INSTRUCTIONS FOR THE TASK:
Stop at the line that contains "The provided project". Until then, set down each line of the records exactly, beginning with the first, and skip pictures.

Entries taken from a collection:
Content starts

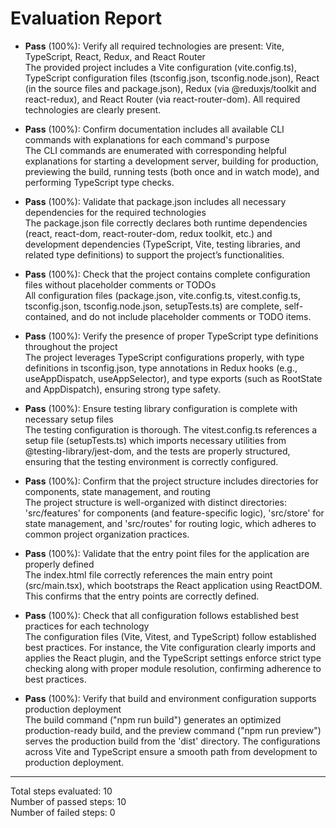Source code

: # Evaluation Report

- **Pass** (100%): Verify all required technologies are present: Vite, TypeScript, React, Redux, and React Router  
  The provided project includes a Vite configuration (vite.config.ts), TypeScript configuration files (tsconfig.json, tsconfig.node.json), React (in the source files and package.json), Redux (via @reduxjs/toolkit and react-redux), and React Router (via react-router-dom). All required technologies are clearly present.

- **Pass** (100%): Confirm documentation includes all available CLI commands with explanations for each command's purpose  
  The CLI commands are enumerated with corresponding helpful explanations for starting a development server, building for production, previewing the build, running tests (both once and in watch mode), and performing TypeScript type checks.

- **Pass** (100%): Validate that package.json includes all necessary dependencies for the required technologies  
  The package.json file correctly declares both runtime dependencies (react, react-dom, react-router-dom, redux toolkit, etc.) and development dependencies (TypeScript, Vite, testing libraries, and related type definitions) to support the project’s functionalities.

- **Pass** (100%): Check that the project contains complete configuration files without placeholder comments or TODOs  
  All configuration files (package.json, vite.config.ts, vitest.config.ts, tsconfig.json, tsconfig.node.json, setupTests.ts) are complete, self-contained, and do not include placeholder comments or TODO items.

- **Pass** (100%): Verify the presence of proper TypeScript type definitions throughout the project  
  The project leverages TypeScript configurations properly, with type definitions in tsconfig.json, type annotations in Redux hooks (e.g., useAppDispatch, useAppSelector), and type exports (such as RootState and AppDispatch), ensuring strong type safety.

- **Pass** (100%): Ensure testing library configuration is complete with necessary setup files  
  The testing configuration is thorough. The vitest.config.ts references a setup file (setupTests.ts) which imports necessary utilities from @testing-library/jest-dom, and the tests are properly structured, ensuring that the testing environment is correctly configured.

- **Pass** (100%): Confirm that the project structure includes directories for components, state management, and routing  
  The project structure is well-organized with distinct directories: 'src/features' for components (and feature-specific logic), 'src/store' for state management, and 'src/routes' for routing logic, which adheres to common project organization practices.

- **Pass** (100%): Validate that the entry point files for the application are properly defined  
  The index.html file correctly references the main entry point (src/main.tsx), which bootstraps the React application using ReactDOM. This confirms that the entry points are correctly defined.

- **Pass** (100%): Check that all configuration follows established best practices for each technology  
  The configuration files (Vite, Vitest, and TypeScript) follow established best practices. For instance, the Vite configuration clearly imports and applies the React plugin, and the TypeScript settings enforce strict type checking along with proper module resolution, confirming adherence to best practices.

- **Pass** (100%): Verify that build and environment configuration supports production deployment  
  The build command ("npm run build") generates an optimized production-ready build, and the preview command ("npm run preview") serves the production build from the 'dist' directory. The configurations across Vite and TypeScript ensure a smooth path from development to production deployment.

---

Total steps evaluated: 10  
Number of passed steps: 10  
Number of failed steps: 0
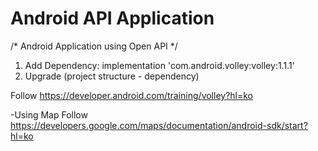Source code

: # Android API Application

/* Android Application using Open API */

1. Add Dependency: implementation 'com.android.volley:volley:1.1.1'
2. Upgrade (project structure - dependency)

Follow 
https://developer.android.com/training/volley?hl=ko

-Using Map
Follow
https://developers.google.com/maps/documentation/android-sdk/start?hl=ko
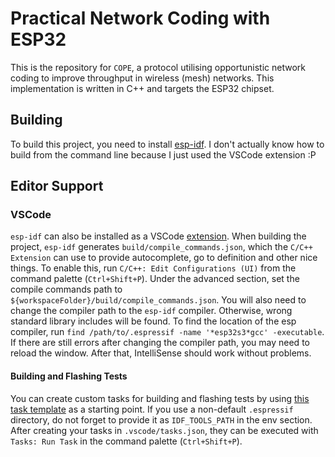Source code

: # Practical Network Coding with ESP32

This is the repository for `COPE`, a protocol utilising opportunistic network coding to improve throughput in wireless (mesh) networks. This implementation is written in C++ and targets the ESP32 chipset.

## Building

To build this project, you need to install [esp-idf](https://docs.espressif.com/projects/esp-idf/en/latest/esp32/get-started/). I don't actually know how to build from the command line because I just used the VSCode extension :P

## Editor Support

### VSCode

`esp-idf` can also be installed as a VSCode [extension](https://marketplace.visualstudio.com/items?itemName=espressif.esp-idf-extension). When building the project, `esp-idf` generates `build/compile_commands.json`, which the `C/C++ Extension` can use to provide autocomplete, go to definition and other nice things. To enable this, run `C/C++: Edit Configurations (UI)` from the command palette (`Ctrl+Shift+P`). Under the advanced section, set the compile commands path to `${workspaceFolder}/build/compile_commands.json`. You will also need to change the compiler path to the `esp-idf` compiler. Otherwise, wrong standard library includes will be found. To find the location of the esp compiler, run `find /path/to/.espressif -name '*esp32s3*gcc' -executable`. If there are still errors after changing the compiler path, you may need to reload the window. After that, IntelliSense should work without problems.

#### Building and Flashing Tests

You can create custom tasks for building and flashing tests by using [this task template](https://www.esp32.com/viewtopic.php?t=27258#p97467) as a starting point. If you use a non-default `.espressif` directory, do not forget to provide it as `IDF_TOOLS_PATH` in the env section.
After creating your tasks in `.vscode/tasks.json`, they can be executed with `Tasks: Run Task` in the command palette (`Ctrl+Shift+P`).
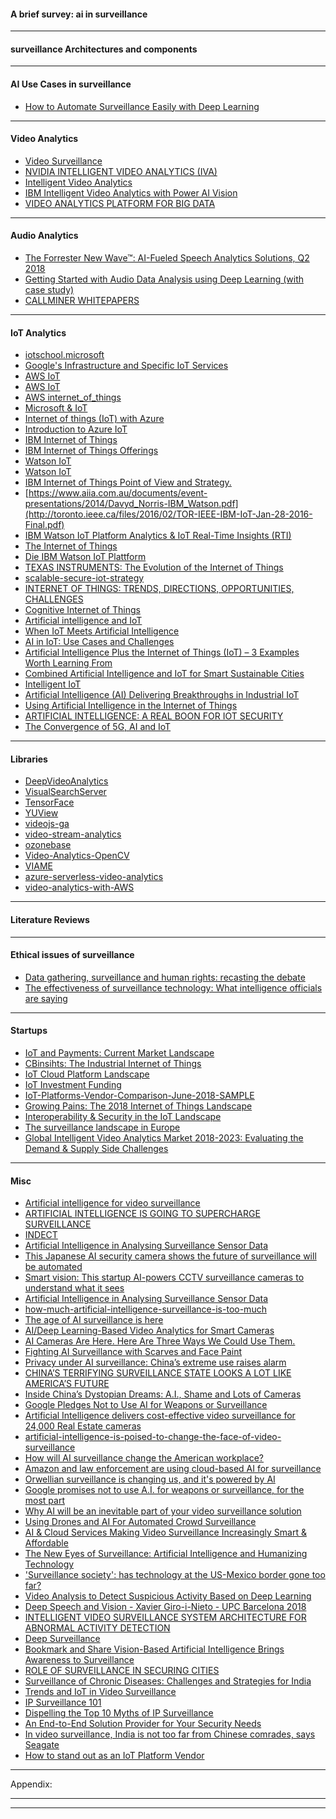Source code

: #### A brief survey: ai in surveillance

-----------

#### surveillance Architectures and components

---------

#### AI Use Cases in surveillance

- [How to Automate Surveillance Easily with Deep Learning](https://medium.com/nanonets/how-to-automate-surveillance-easily-with-deep-learning-4eb4fa0cd68d)


-----------


#### Video Analytics

- [Video Surveillance](http://www.bostonanalytics.com/images/Introduction_Video%20Surveillance%20Whitepaper_2014.pdf)
- [NVIDIA INTELLIGENT VIDEO ANALYTICS (IVA)](https://www.nvidia.com/en-us/autonomous-machines/intelligent-video-analytics-platform/)
- [Intelligent Video Analytics](https://www.intelli-vision.com/wp-content/uploads/2017/12/IntelliVision_IntelligentVideoAnalytics_datasheet1117.pdf)
- [IBM Intelligent Video Analytics
with Power AI Vision](https://public.dhe.ibm.com/common/ssi/ecm/10/en/10018810usen/ibm-intelligent-video-analytics-and-power-ai_10018810USEN.pdf?aliId=15463486)
- [VIDEO ANALYTICS
PLATFORM FOR BIG DATA](http://avidbeam.com/wp-content/uploads/2018/01/Vide-Analytics-Scalability-White-Paper.pdf)

----------

#### Audio Analytics

- [The Forrester New Wave™: AI-Fueled Speech Analytics Solutions, Q2 2018](https://reprints.forrester.com/#/assets/2/162/RES142606/reports)
- [Getting Started with Audio Data Analysis using Deep Learning (with case study)](https://www.analyticsvidhya.com/blog/2017/08/audio-voice-processing-deep-learning/)
- [CALLMINER WHITEPAPERS](https://learn.callminer.com/whitepapers)



-------

#### IoT Analytics

- [iotschool.microsoft](https://iotschool.microsoft.com/learning-paths)
- [Google's Infrastructure and Specific IoT Services](https://www.slideshare.net/IntelSoftware/googles-infrastructure-and-specific-iot-services)
- [AWS IoT](http://www.semiconwest.org/sites/semiconwest.org/files/data15/docs/1_TomJones_Amazon_presentation.pdf)
- [AWS IoT](https://docs.aws.amazon.com/iot/latest/developerguide/iot-dg.pdf)
- [AWS internet_of_things](http://www.pragtech.co.in/whitepaper/internet_of_things.pdf)
- [Microsoft & IoT](https://www.microsoft.com/en-in/internet-of-things/products)
- [Internet of things (IoT) with Azure](https://www.slideshare.net/VinothRajagopalan/io-t-with-azure)
- [Introduction to Azure IoT](http://events17.linuxfoundation.org/sites/events/files/slides/OpenIoT%20Summit%20-%20Introduction%20to%20Azure%20IoT.pdf)
- [IBM Internet of Things](http://users.jyu.fi/~olkhriye/IBM/IBM_IoT.pdf)
- [IBM Internet of Things Offerings](https://www.slideshare.net/IBMIoT/ibm-internet-of-things-offerings)
- [Watson
IoT](https://www.ibm.com/internet-of-things/common/pdf/watson-iot-point-of-view.pdf)
- [Watson	IoT](https://www.ibm.com/internet-of-things/nl-nl/watson-comes-to-you-2017/pdf/IoT_for_Manufacturing.pdf)
- [IBM Internet of Things Point
of View and Strategy. ](http://toronto.ieee.ca/files/2016/02/TOR-IEEE-IBM-IoT-Jan-28-2016-Final.pdf)
- [https://www.aiia.com.au/documents/event-presentations/2014/Davyd_Norris-IBM_Watson.pdf](http://toronto.ieee.ca/files/2016/02/TOR-IEEE-IBM-IoT-Jan-28-2016-Final.pdf)
- [IBM Watson IoT Platform
Analytics & IoT Real-Time Insights
(RTI)](http://www.fmmug.com/sites/default/files/Kim%20Woodbury%20-%20Watson%20IoT%20Analytics%20&%20RTI.pdf)
- [The Internet of Things](https://www.iotone.com/files/pdf/vendor/IBM_Internet_of_things_2013.pdf)
- [Die IBM Watson IoT Plattform](https://www.salzburgresearch.at/wp-content/uploads/2016/05/IoT-Talks-2-Watson-IoT-Plattform-IBM.pdf)
- [TEXAS INSTRUMENTS: The Evolution of the
Internet of Things](http://www.ti.com/lit/ml/swrb028/swrb028.pdf)
- [scalable-secure-iot-strategy](https://www.intel.com/content/dam/www/public/us/en/documents/white-papers/scalable-secure-iot-strategy-white-paper.pdf)
- [INTERNET	OF	THINGS:	
TRENDS,	DIRECTIONS,	OPPORTUNITIES,	CHALLENGES](https://bwn.ece.gatech.edu/presentations/IoT%20Trends%202017-04.pdf)
- [Cognitive Internet of Things](http://web.stanford.edu/class/archive/ee/ee392b/ee392b.1166/lecture/apr26/IBM.pdf)
- [Artificial intelligence and IoT](https://www.slideshare.net/VeselinPizurica/aiiot-presentation)
- [When IoT Meets Artificial Intelligence](https://www.slideshare.net/VeselinPizurica/when-iot-meets-artificial-intelligence)
- [AI in IoT: Use Cases and Challenges](https://www.slideshare.net/code_zombie/ai-in-iot-use-cases-and-challenges)
- [Artificial Intelligence Plus the Internet of Things (IoT) – 3 Examples Worth Learning From](https://www.techemergence.com/artificial-intelligence-plus-the-internet-of-things-iot-3-examples-worth-learning-from/)
- [Combined Artificial Intelligence and
IoT for Smart Sustainable Cities](https://www.itu.int/en/ITU-T/Workshops-and-Seminars/gsw/201804/Documents/Manasseh_Presentations.pdf)
- [Intelligent IoT](https://www2.deloitte.com/insights/us/en/focus/signals-for-strategists/intelligent-iot-internet-of-things-artificial-intelligence.html)
- [Artificial Intelligence (AI) Delivering
Breakthroughs in Industrial IoT](http://www.hitachinext.com/en-us/pdf/artificial-intelligence-delivering-breakthroughs-in-industrial-iot.pdf)
- [Using Artificial Intelligence in the
Internet of Things](http://wwwen.zte.com.cn/endata/magazine/ztecommunications/2015/2/201507/P020150724567382942663.pdf)
- [ARTIFICIAL INTELLIGENCE: A REAL BOON FOR IOT SECURITY](https://blog.econocom.com/en/blog/artificial-intelligence-a-real-boon-for-iot-security/)
- [The Convergence
of 5G, AI and IoT](https://t3chfest.uc3m.es/2018/static/resources/events_slides/2018-03-01_T3chfest_-_The_Convergence_of_5G_AI_and_IoT_v4.pdf?q=1519913894)

--------

#### Libraries

- [DeepVideoAnalytics](https://github.com/AKSHAYUBHAT/DeepVideoAnalytics)
- [VisualSearchServer](https://github.com/AKSHAYUBHAT/VisualSearchServer)
- [TensorFace](https://github.com/AKSHAYUBHAT/TensorFace)
- [YUView](https://github.com/IENT/YUView)
- [videojs-ga](https://github.com/mickey/videojs-ga)
- [video-stream-analytics](https://github.com/baghelamit/video-stream-analytics)
- [ozonebase](https://github.com/ozonesecurity/ozonebase)
- [Video-Analytics-OpenCV](https://github.com/intel-iot-devkit/Video-Analytics-OpenCV)
- [VIAME](https://github.com/Kitware/VIAME)
- [azure-serverless-video-analytics](https://github.com/yokawasa/azure-serverless-video-analytics)
- [video-analytics-with-AWS](https://github.com/arjun9916/video-analytics-with-AWS)


----------

#### Literature Reviews


-----------

#### Ethical issues of surveillance


- [Data gathering, surveillance and human rights: recasting the debate](https://www.tandfonline.com/doi/full/10.1080/23738871.2016.1228990?src=recsys)
- [The effectiveness of surveillance technology: What intelligence officials are saying](https://www.tandfonline.com/doi/full/10.1080/01972243.2017.1414721)

---------

#### Startups

- [IoT and Payments: Current Market
Landscape](https://www.securetechalliance.org/wp-content/uploads/IoT-Payments-WP-Final-Nov-2017.pdf)
- [CBinsihts: The Industrial Internet of Things](https://www.cbinsights.com/research-iiot-trends)
- [IoT Cloud Platform Landscape](https://www.postscapes.com/internet-of-things-platforms/)
- [IoT Investment Funding](https://www.postscapes.com/internet-of-things-investment/)
- [IoT-Platforms-Vendor-Comparison-June-2018-SAMPLE](https://iot-analytics.com/wp/wp-content/uploads/2018/06/IoT-Platforms-Vendor-Comparison-June-2018-SAMPLE-vf.pdf)
- [Growing Pains: The 2018 Internet of Things Landscape](http://mattturck.com/iot2018/)
- [Interoperability & Security in the IoT
Landscape](https://www2.gov.bc.ca/assets/gov/british-columbians-our-governments/services-policies-for-government/information-management-technology/information-security/information-security-awareness/its_7am_do_you_know_whats_on_your_network_forescout.pdf)
- [The surveillance landscape in Europe](https://www.fp7-risksur.eu/sites/default/files/documents/PDF_various/RISKSUR_Deliverable%207.3.1_ANNEX%208a.pdf)
- [Global Intelligent Video Analytics Market 2018-2023: Evaluating the Demand & Supply Side Challenges](https://www.prnewswire.com/fi/lehdistotiedotteet/global-intelligent-video-analytics-market-2018-2023-evaluating-the-demand--supply-side-challenges-300710474.html)


---------


#### Misc


- [Artificial intelligence for video surveillance](https://en.wikipedia.org/wiki/Artificial_intelligence_for_video_surveillance)
- [ARTIFICIAL INTELLIGENCE IS GOING TO SUPERCHARGE SURVEILLANCE](https://www.theverge.com/2018/1/23/16907238/artificial-intelligence-surveillance-cameras-security)
- [INDECT](https://en.wikipedia.org/wiki/INDECT)
- [Artificial Intelligence in Analysing Surveillance Sensor Data](https://www.mistralsolutions.com/articles/artificial-intelligence-analysing-surveillance-sensor-data/)
- [This Japanese AI security camera shows the future of surveillance will be automated](https://www.theverge.com/2018/6/26/17479068/ai-guardman-security-camera-shoplifter-japan-automated-surveillance)
- [Smart vision: This startup AI-powers CCTV surveillance cameras to understand what it sees](https://economictimes.indiatimes.com/small-biz/startups/features/this-startup-ai-powers-cctv-surveillance-cameras-to-understand-what-it-sees-uncanny-vision/articleshow/62424609.cms)
- [Artificial Intelligence in Analysing Surveillance Sensor Data](https://www.mistralsolutions.com/articles/artificial-intelligence-analysing-surveillance-sensor-data/)
- [how-much-artificial-intelligence-surveillance-is-too-much](https://www.voanews.com/a/how-much-artificial-intelligence-surveillance-is-too-much-/4465586.html)
- [The age of AI surveillance is here](https://qz.com/1060606/the-age-of-ai-surveillance-is-here/)
- [AI/Deep Learning-Based
Video Analytics
for Smart Cameras](https://www.intelli-vision.com/wp-content/uploads/2018/04/IntelliVision_Brochure_0418.1.pdf)
- [AI Cameras Are Here. Here Are Three Ways We Could Use Them.](https://futurism.com/ai-cameras-use/)
- [Fighting AI Surveillance with Scarves and Face Paint](https://medium.com/s/story/fighting-ai-surveillance-with-scarves-and-face-paint-6b634ef174a1)
- [Privacy under AI surveillance: China’s extreme use raises alarm](http://www.asahi.com/ajw/articles/AJ201807130017.html)
- [CHINA’S TERRIFYING SURVEILLANCE STATE LOOKS A LOT LIKE AMERICA’S FUTURE](https://www.vanityfair.com/news/2018/07/china-surveillance-state-artificial-intelligence)
- [Inside China’s Dystopian Dreams: A.I., Shame and Lots of Cameras](https://www.nytimes.com/2018/07/08/business/china-surveillance-technology.html)
- [Google Pledges Not to Use AI for Weapons or Surveillance](https://www.nbcchicago.com/news/business/Google-Pledges-No-AI-for-Weapons-Surveillance-484918741.html)
- [Artificial Intelligence delivers cost-effective video surveillance for 24,000 Real Estate cameras](https://blog.camio.com/artificial-intelligence-delivers-cost-effective-video-surveillance-for-24-000-real-estate-cameras-8e74b046616)
- [artificial-intelligence-is-poised-to-change-the-face-of-video-surveillance](https://www.infoworld.com/article/3232370/artificial-intelligence/artificial-intelligence-is-poised-to-change-the-face-of-video-surveillance.html)
- [How will AI surveillance change the American workplace?](https://www.infoworld.com/article/3264348/artificial-intelligence/how-will-ai-surveillance-change-the-american-workplace.html)
- [Amazon and law enforcement are using cloud-based AI for surveillance](https://www.businessinsider.com/amazon-and-law-enforcement-are-using-cloud-based-ai-for-surveillance-2018-5?IR=T)
- [Orwellian surveillance is changing us, and it's powered by AI](https://www.axios.com/ai-geopolitics-surveillance-nightmare-db613f44-0d3f-4496-8442-905c9a297658.html)
- [Google promises not to use A.I. for weapons or surveillance, for the most part](https://www.cnbc.com/2018/06/07/google-ai-ethical-principles.html)
- [Why AI will be an inevitable part of your video surveillance solution](https://www.asmag.com/showpost/24924.aspx)
- [Using Drones and AI For Automated Crowd Surveillance](https://dronelife.com/2018/06/07/drones-ai-crowd-surveillance/)
- [AI & Cloud Services Making Video Surveillance Increasingly Smart & Affordable](https://www.memoori.com/ai-cloud-services-making-intelligent-video-surveillance-increasingly-smart-affordable/)
- [The New Eyes of Surveillance: Artificial Intelligence and Humanizing Technology](https://www.wired.com/insights/2014/08/the-new-eyes-of-surveillance-artificial-intelligence-and-humanizing-technology/)
- ['Surveillance society': has technology at the US-Mexico border gone too far?](https://www.theguardian.com/technology/2018/jun/13/mexico-us-border-wall-surveillance-artificial-intelligence-technology)
- [Video Analysis to Detect Suspicious Activity Based on Deep Learning](https://dzone.com/articles/video-analysis-to-detect-suspicious-activity-based)
- [Deep Speech and Vision - Xavier Giro-i-Nieto - UPC Barcelona 2018](https://www.slideshare.net/xavigiro/deep-speech-and-vision-xavier-giroinieto-upc-barcelona-2018)
- [INTELLIGENT VIDEO SURVEILLANCE SYSTEM
ARCHITECTURE FOR ABNORMAL ACTIVITY DETECTION ](https://pdfs.semanticscholar.org/132d/e62629836c2ee88552db207429a815b4dc20.pdf)
- [Deep Surveillance](https://towardsdatascience.com/deep-surveillance-6b389abeaf95)
- [Bookmark and Share
Vision-Based Artificial Intelligence Brings Awareness to Surveillance](https://www.embedded-vision.com/platinum-members/embedded-vision-alliance/embedded-vision-training/documents/pages/security)
- [ROLE OF SURVEILLANCE
IN SECURING CITIES](http://asappinfoglobal.com/images/SSCI.pdf)
- [Surveillance of Chronic Diseases:
Challenges and Strategies for India](http://icrier.org/pdf/Working_Paper_322.pdf)
- [Trends and IoT in Video Surveillance](https://www.slideshare.net/Ivideon/trends-and-iot-in-video-surveillance?next_slideshow=1)
- [IP Surveillance 101](https://www.youtube.com/watch?v=NRS0Rsd6zxw)
- [Dispelling the Top 10
Myths of IP Surveillance](https://www.axis.com/files/articles/ar_10myths_secinfowatch_us_0512.pdf)
- [An End-to-End Solution Provider for Your Security Needs](http://www.dlink.co.in/products/end-to-end-surveillance/)
- [In video surveillance, India is not too far from Chinese comrades, says Seagate](https://tech.economictimes.indiatimes.com/news/technology/in-video-surveillance-india-is-not-too-far-from-chinese-comrades-says-seagate/52318365)
- [How to stand out as an IoT Platform Vendor](https://iot-analytics.com/how-to-stand-out-as-an-iot-platform-vendor/)

-------------

Appendix:



-----------
----------------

Content ends

ANSWER FOR THIS EXERCISE:
Source code

: # Evaluation Report

- **Pass** (100%): Verify all required technologies are present: Vite, TypeScript, React, Redux, and React Router  
  The provided project includes a Vite configuration (vite.config.ts), TypeScript configuration files (tsconfig.json, tsconfig.node.json), React (in the source files and package.json), Redux (via @reduxjs/toolkit and react-redux), and React Router (via react-router-dom). All required technologies are clearly present.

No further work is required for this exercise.